■ YOUR TASK ■
Isolate every line in the data with the string "const" and copy it.

■ SUPPLIED DATA ■
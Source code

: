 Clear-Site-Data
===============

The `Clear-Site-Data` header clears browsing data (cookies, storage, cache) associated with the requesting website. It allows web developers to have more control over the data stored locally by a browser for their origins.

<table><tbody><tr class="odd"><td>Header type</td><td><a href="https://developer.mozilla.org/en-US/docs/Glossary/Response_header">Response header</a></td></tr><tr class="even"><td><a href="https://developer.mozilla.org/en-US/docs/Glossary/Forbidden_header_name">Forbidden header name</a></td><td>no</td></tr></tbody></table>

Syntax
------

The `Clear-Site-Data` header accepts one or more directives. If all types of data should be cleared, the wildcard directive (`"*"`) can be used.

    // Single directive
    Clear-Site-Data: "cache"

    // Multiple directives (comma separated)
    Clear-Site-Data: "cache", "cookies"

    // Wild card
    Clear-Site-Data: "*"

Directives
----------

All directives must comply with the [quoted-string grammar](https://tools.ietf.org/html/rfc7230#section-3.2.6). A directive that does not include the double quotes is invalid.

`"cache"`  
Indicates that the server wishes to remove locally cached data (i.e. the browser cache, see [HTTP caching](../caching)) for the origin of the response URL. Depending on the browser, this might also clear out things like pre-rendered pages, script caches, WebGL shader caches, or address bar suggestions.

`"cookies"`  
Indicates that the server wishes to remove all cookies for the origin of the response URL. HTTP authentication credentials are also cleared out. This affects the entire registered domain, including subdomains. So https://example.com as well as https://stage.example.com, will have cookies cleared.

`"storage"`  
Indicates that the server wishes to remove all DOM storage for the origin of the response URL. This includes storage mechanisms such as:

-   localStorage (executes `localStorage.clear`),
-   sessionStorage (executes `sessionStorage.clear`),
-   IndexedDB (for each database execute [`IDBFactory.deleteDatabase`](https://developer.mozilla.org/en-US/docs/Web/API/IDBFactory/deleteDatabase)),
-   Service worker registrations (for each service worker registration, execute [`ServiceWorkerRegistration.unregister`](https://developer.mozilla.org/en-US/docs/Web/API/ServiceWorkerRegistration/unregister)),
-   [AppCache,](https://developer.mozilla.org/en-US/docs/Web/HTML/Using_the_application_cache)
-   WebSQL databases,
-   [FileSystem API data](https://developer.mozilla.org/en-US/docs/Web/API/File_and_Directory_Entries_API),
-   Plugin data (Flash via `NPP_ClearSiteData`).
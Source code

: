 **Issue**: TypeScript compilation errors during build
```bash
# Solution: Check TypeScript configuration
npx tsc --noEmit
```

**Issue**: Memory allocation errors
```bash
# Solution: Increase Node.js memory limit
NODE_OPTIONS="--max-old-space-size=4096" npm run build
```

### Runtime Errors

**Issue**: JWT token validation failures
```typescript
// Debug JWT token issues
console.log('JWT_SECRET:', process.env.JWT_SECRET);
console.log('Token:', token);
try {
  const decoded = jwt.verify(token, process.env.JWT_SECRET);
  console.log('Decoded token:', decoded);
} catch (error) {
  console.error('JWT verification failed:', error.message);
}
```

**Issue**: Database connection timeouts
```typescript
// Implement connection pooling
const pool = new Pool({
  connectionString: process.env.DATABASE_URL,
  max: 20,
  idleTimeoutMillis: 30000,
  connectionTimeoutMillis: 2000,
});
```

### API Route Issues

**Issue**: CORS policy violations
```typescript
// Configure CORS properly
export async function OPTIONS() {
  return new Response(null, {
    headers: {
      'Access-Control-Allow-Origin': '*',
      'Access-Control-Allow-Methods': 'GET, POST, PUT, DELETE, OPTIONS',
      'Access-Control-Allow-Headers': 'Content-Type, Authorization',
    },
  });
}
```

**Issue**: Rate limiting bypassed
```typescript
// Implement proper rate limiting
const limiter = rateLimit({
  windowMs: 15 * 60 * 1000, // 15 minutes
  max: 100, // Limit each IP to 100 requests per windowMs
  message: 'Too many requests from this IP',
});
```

■ SOLUTION ■
  const decoded = jwt.verify(token, process.env.JWT_SECRET);
const pool = new Pool({
const limiter = rateLimit({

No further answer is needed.